Clinical Review

Viral meningitis

BMJ 2008; 336 doi: http://dx.doi.org/10.1136/bmj.39409.673657.AE (Published 03 January 2008) Cite this as: BMJ 2008;336:36
  1. Sarah A E Logan, specialist registrar,
  2. Eithne MacMahon, consultant
  1. 1Infection and Immunology, Guy’s and St Thomas’ NHS Foundation Trust, London SE1 7EH
  1. Correspondence to: E MacMahon eithne.macmahon{at}gstt.nhs.uk
  • Accepted 21 November 2007

Viral meningitis is common and often goes unreported. In the absence of a lumbar puncture, viral and bacterial meningitis cannot be differentiated with certainty, and all suspected cases should therefore be referred. Lumbar puncture and analysis of cerebrospinal fluid may be done primarily to exclude bacterial meningitis, but identification of the specific viral cause is itself beneficial. Viral diagnosis informs prognosis, enhances care of the patient, reduces the use of antibiotics, decreases length of stay in hospital, and can help to prevent further spread of infection. Over the past 20 years, vaccination policies, the HIV epidemic, altered sexual behaviour, and increasing travel have altered the spectrum of causative agents. In this review we outline the changing epidemiology, discuss key clinical topics, and illustrate how identification of the specific viral cause is beneficial.
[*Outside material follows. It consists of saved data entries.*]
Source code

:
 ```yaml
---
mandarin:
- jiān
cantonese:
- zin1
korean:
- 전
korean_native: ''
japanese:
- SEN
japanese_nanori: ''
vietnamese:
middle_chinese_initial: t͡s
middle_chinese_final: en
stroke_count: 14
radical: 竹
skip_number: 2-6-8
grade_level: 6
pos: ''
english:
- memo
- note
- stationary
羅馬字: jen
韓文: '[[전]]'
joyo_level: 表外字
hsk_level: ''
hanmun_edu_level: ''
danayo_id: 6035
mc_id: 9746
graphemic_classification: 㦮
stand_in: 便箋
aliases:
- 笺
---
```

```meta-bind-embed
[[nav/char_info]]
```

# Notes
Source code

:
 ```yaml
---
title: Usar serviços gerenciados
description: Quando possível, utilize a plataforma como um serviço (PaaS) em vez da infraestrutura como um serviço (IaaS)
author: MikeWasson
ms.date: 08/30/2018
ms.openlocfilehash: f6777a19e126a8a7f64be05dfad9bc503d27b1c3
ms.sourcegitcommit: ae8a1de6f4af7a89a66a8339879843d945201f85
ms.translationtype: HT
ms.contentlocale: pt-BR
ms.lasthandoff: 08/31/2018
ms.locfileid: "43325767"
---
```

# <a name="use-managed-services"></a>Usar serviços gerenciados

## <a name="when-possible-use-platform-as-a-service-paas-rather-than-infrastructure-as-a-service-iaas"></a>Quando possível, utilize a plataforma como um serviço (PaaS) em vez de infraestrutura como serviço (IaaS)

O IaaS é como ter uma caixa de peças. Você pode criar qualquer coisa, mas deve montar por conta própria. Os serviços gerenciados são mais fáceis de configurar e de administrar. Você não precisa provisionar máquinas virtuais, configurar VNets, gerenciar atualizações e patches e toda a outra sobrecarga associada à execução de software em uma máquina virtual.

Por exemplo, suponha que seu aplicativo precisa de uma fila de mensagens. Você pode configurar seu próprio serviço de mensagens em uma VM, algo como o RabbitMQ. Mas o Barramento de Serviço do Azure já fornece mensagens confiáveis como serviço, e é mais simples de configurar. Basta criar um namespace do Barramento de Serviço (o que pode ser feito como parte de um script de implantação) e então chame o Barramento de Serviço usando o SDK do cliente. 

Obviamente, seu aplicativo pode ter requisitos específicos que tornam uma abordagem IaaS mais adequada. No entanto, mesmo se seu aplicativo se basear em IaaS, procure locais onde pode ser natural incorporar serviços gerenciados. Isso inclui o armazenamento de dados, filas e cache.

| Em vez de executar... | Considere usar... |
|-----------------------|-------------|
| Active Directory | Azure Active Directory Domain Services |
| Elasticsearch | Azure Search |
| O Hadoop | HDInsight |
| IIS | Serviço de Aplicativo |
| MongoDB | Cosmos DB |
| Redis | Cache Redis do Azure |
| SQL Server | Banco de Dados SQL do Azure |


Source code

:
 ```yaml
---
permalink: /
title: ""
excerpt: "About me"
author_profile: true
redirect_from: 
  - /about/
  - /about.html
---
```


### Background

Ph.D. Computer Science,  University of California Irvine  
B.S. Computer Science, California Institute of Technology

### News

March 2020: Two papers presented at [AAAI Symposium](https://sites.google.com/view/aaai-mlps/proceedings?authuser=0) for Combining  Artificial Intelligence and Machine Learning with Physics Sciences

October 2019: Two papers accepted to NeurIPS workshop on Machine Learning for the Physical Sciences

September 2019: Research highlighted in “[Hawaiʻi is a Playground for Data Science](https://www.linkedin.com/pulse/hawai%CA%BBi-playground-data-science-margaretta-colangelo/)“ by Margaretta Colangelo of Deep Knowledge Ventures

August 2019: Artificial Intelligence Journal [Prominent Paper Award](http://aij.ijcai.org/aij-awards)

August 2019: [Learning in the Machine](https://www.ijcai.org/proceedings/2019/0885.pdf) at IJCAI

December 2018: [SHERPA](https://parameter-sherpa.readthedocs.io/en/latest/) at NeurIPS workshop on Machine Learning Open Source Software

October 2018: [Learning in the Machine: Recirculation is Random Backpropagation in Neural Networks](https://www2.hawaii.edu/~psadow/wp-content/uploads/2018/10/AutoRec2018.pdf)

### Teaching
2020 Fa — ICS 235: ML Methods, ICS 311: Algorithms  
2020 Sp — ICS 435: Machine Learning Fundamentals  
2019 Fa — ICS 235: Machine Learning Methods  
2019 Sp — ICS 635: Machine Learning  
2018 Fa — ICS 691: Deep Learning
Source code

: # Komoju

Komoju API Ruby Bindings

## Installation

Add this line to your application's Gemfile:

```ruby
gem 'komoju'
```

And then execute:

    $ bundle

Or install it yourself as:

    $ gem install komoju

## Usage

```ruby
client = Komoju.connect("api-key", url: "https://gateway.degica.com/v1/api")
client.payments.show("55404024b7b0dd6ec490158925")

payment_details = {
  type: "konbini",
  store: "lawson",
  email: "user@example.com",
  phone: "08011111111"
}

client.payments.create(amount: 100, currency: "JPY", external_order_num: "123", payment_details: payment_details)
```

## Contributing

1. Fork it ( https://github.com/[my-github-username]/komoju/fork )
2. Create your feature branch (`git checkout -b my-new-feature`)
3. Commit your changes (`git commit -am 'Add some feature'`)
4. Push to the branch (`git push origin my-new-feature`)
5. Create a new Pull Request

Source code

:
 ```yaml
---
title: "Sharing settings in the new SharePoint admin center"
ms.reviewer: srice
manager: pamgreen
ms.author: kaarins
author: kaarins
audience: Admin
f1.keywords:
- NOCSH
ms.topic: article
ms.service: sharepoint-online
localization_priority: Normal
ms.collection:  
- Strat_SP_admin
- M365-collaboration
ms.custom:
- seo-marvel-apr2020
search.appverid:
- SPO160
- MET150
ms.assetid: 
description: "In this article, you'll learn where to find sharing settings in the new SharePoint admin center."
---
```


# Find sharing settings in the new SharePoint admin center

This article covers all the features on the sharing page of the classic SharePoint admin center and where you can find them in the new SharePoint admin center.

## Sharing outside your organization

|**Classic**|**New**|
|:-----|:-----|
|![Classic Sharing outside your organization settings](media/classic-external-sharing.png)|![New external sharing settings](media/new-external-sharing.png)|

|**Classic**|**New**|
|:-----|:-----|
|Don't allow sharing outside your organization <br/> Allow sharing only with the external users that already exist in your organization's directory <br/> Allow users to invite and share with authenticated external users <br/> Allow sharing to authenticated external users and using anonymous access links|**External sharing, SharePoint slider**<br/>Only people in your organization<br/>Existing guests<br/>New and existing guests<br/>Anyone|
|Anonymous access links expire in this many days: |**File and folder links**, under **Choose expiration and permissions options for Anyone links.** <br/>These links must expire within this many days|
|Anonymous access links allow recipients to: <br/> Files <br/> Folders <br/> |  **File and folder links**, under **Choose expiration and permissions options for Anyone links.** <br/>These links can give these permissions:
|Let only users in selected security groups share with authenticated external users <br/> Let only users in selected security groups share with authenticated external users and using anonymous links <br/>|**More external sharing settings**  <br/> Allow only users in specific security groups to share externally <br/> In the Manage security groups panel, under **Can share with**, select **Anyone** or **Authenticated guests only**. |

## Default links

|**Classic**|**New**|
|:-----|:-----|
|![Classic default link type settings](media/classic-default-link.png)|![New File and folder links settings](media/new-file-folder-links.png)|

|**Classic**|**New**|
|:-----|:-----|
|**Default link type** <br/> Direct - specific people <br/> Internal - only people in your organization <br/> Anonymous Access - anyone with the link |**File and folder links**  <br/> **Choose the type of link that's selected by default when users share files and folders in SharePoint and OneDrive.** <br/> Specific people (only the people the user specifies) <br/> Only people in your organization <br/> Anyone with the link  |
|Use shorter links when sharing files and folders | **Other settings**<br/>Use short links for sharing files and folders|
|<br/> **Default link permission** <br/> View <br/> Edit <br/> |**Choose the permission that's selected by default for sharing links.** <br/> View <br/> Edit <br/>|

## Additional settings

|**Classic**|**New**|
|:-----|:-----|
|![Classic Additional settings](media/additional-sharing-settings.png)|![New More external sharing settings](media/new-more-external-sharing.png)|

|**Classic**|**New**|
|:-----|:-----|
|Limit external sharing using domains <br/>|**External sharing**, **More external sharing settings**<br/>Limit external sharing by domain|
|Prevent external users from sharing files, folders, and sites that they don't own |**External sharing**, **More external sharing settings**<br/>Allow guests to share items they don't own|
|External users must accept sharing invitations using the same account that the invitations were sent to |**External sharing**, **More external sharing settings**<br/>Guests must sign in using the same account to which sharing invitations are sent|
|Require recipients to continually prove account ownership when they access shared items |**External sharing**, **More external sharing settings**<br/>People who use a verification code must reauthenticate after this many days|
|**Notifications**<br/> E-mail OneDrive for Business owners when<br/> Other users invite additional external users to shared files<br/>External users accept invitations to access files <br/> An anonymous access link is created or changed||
Neonatal meningitis may be a component of perinatal infection and is not covered here.

Summary points

  • Bacterial and viral meningitis cannot reliably be differentiated clinically, and all suspected cases should be referred to hospital

  • Viral meningitis is most common in young children; the incidence decreases with age

  • Enteroviruses are the most common cause at all ages

  • Although most cases are self limiting, morbidity may be considerable

  • Herpes simplex virus causes viral meningitis, which may recur

  • Genital herpes infection may be acquired from a partner after many years within a monogamous relationship

  • Meningitis is a feature of HIV seroconversion

  • In the absence of associated encephalitis, the prognosis is usually good

Definitions

  • Meningitis—Inflammation of the meninges associated with an abnormal number of cells in the cerebrospinal fluid1

  • Aseptic meningitis—A syndrome characterised by acute onset of meningeal symptoms and fever, with pleocytosis of the cerebrospinal fluid and no growth on routine bacterial culture2

  • Mononuclear pleocytosis—An elevated white cell count in the cerebrospinal fluid, with predominant mononuclear cells (as opposed …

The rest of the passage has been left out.